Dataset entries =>
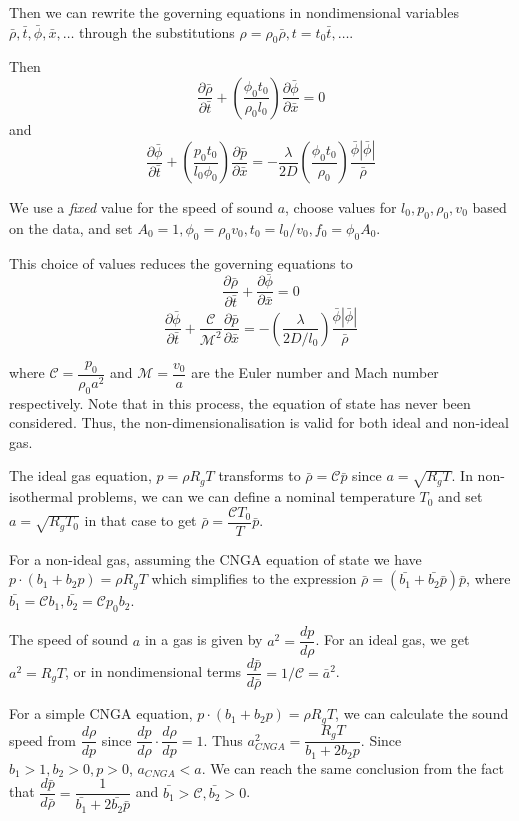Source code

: \documentclass{amsart}
\begin{document}
Then we can rewrite the governing equations in nondimensional variables $\bar{\rho}, \bar{t},\bar{\phi}, \bar{x}, \dotsc$  through the substitutions $\rho = \rho_0 \bar{\rho}, t = t_0\bar{t}, \dotsc$.

Then $$\dfrac{\partial \bar{\rho}}{\partial \bar{t}} + \left( \dfrac{\phi_0t_0}{\rho_0l_0} \right)\dfrac{\partial \bar{\phi}}{\partial \bar{x}} = 0$$
and
$$\dfrac{\partial \bar{\phi}}{\partial \bar{t}} + \left( \dfrac{p_0t_0}{l_0\phi_0} \right)\dfrac{\partial \bar{p}}{\partial \bar{x}} = -\dfrac{\lambda}{2D}\left( \dfrac{\phi_0t_0}{\rho_0} \right) \dfrac{\bar{\phi}|\bar{\phi}|}{\bar{\rho}}$$

We use a \emph{fixed} value for the speed of sound $a$, choose values for $l_0, p_0, \rho_0, v_0$ based on the data, and set $A_0 =1, \phi_0 = \rho_0 v_0, t_0 = l_0/v_0, f_0 = \phi_0 A_0$.

This choice of values reduces the governing equations to 
$$\dfrac{\partial \bar{\rho}}{\partial \bar{t}} + \dfrac{\partial \bar{\phi}}{\partial \bar{x}} = 0$$
$$\dfrac{\partial \bar{\phi}}{\partial \bar{t}} + \dfrac{\mathcal{C}}{\mathcal{M}^2}\dfrac{\partial \bar{p}}{\partial \bar{x}} = -\left( \dfrac{\lambda}{2D/l_0} \right) \dfrac{\bar{\phi}|\bar{\phi}|}{\bar{\rho}}$$

where $\mathcal{C} =  \dfrac{p_0}{\rho_0 a^2}$ and $\mathcal{M} = \dfrac{v_0}{a}$ are the Euler number and Mach number respectively.
Note that in this process, the equation of state has never been considered. Thus, the non-dimensionalisation is valid for both ideal and non-ideal gas. 


The ideal gas equation, $p = \rho R_g T$ transforms to $\bar{\rho} = \mathcal{C} \bar{p}$ since $a = \sqrt{R_gT}$. In non-isothermal problems, we can we can define a nominal temperature $T_0$  and set $a=\sqrt{R_gT_0}$ in that case to get $\bar{\rho} = \dfrac{\mathcal{C}T_0}{T} \bar{p}$.

For a non-ideal gas, assuming the CNGA equation of state we have $p\cdot(b_1 + b_2 p) = \rho R_g T$ which simplifies to the expression $\bar{\rho} = \left ( \bar{b_1} + \bar{b_2}\bar{p} \right ) \bar{p}$, where $\bar{b_1} = \mathcal{C}b_1, \bar{b_2} = \mathcal{C}p_0 b_2$. 

The speed of sound $a$ in a gas  is given by $a^2 = \dfrac{d p}{d \rho}$. For an ideal gas, we get $a^2 = R_g T$, or in nondimensional terms  $\dfrac{d \bar{p}}{d \bar{\rho}} = 1/\mathcal{C} = \bar{a}^2 $.

For a simple CNGA equation, $p\cdot(b_1 + b_2 p) = \rho R_g T$, we can calculate the sound speed from $\dfrac{d \rho}{d p}$ since $\dfrac{d p}{d \rho} \cdot \dfrac{d \rho}{d p} = 1$. Thus  $a_{CNGA}^2 = \dfrac{R_g T}{b_1 + 2b_2 p}$. Since $b_1 > 1, b_2 > 0, p > 0$, $a_{CNGA} < a$.
We can reach the same conclusion from the fact that  $\dfrac{d \bar{p}}{d \bar{\rho}} = \dfrac{1}{\bar{b_1} + 2\bar{b_2}\bar{p}}$ and $\bar{b_1} > \mathcal{C}, \bar{b_2} > 0$.
\end{document}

What to do => The copy you produce must hold all the records above exactly and none of their pictures.

Answer for the task =>
Source code

: \documentclass{amsart}
\begin{document}
Then we can rewrite the governing equations in nondimensional variables $\bar{\rho}, \bar{t},\bar{\phi}, \bar{x}, \dotsc$  through the substitutions $\rho = \rho_0 \bar{\rho}, t = t_0\bar{t}, \dotsc$.

Then $$\dfrac{\partial \bar{\rho}}{\partial \bar{t}} + \left( \dfrac{\phi_0t_0}{\rho_0l_0} \right)\dfrac{\partial \bar{\phi}}{\partial \bar{x}} = 0$$
and
$$\dfrac{\partial \bar{\phi}}{\partial \bar{t}} + \left( \dfrac{p_0t_0}{l_0\phi_0} \right)\dfrac{\partial \bar{p}}{\partial \bar{x}} = -\dfrac{\lambda}{2D}\left( \dfrac{\phi_0t_0}{\rho_0} \right) \dfrac{\bar{\phi}|\bar{\phi}|}{\bar{\rho}}$$

We use a \emph{fixed} value for the speed of sound $a$, choose values for $l_0, p_0, \rho_0, v_0$ based on the data, and set $A_0 =1, \phi_0 = \rho_0 v_0, t_0 = l_0/v_0, f_0 = \phi_0 A_0$.

This choice of values reduces the governing equations to 
$$\dfrac{\partial \bar{\rho}}{\partial \bar{t}} + \dfrac{\partial \bar{\phi}}{\partial \bar{x}} = 0$$
$$\dfrac{\partial \bar{\phi}}{\partial \bar{t}} + \dfrac{\mathcal{C}}{\mathcal{M}^2}\dfrac{\partial \bar{p}}{\partial \bar{x}} = -\left( \dfrac{\lambda}{2D/l_0} \right) \dfrac{\bar{\phi}|\bar{\phi}|}{\bar{\rho}}$$

where $\mathcal{C} =  \dfrac{p_0}{\rho_0 a^2}$ and $\mathcal{M} = \dfrac{v_0}{a}$ are the Euler number and Mach number respectively.
Note that in this process, the equation of state has never been considered. Thus, the non-dimensionalisation is valid for both ideal and non-ideal gas. 


The ideal gas equation, $p = \rho R_g T$ transforms to $\bar{\rho} = \mathcal{C} \bar{p}$ since $a = \sqrt{R_gT}$. In non-isothermal problems, we can we can define a nominal temperature $T_0$  and set $a=\sqrt{R_gT_0}$ in that case to get $\bar{\rho} = \dfrac{\mathcal{C}T_0}{T} \bar{p}$.

For a non-ideal gas, assuming the CNGA equation of state we have $p\cdot(b_1 + b_2 p) = \rho R_g T$ which simplifies to the expression $\bar{\rho} = \left ( \bar{b_1} + \bar{b_2}\bar{p} \right ) \bar{p}$, where $\bar{b_1} = \mathcal{C}b_1, \bar{b_2} = \mathcal{C}p_0 b_2$. 

The speed of sound $a$ in a gas  is given by $a^2 = \dfrac{d p}{d \rho}$. For an ideal gas, we get $a^2 = R_g T$, or in nondimensional terms  $\dfrac{d \bar{p}}{d \bar{\rho}} = 1/\mathcal{C} = \bar{a}^2 $.

For a simple CNGA equation, $p\cdot(b_1 + b_2 p) = \rho R_g T$, we can calculate the sound speed from $\dfrac{d \rho}{d p}$ since $\dfrac{d p}{d \rho} \cdot \dfrac{d \rho}{d p} = 1$. Thus  $a_{CNGA}^2 = \dfrac{R_g T}{b_1 + 2b_2 p}$. Since $b_1 > 1, b_2 > 0, p > 0$, $a_{CNGA} < a$.
We can reach the same conclusion from the fact that  $\dfrac{d \bar{p}}{d \bar{\rho}} = \dfrac{1}{\bar{b_1} + 2\bar{b_2}\bar{p}}$ and $\bar{b_1} > \mathcal{C}, \bar{b_2} > 0$.
\end{document}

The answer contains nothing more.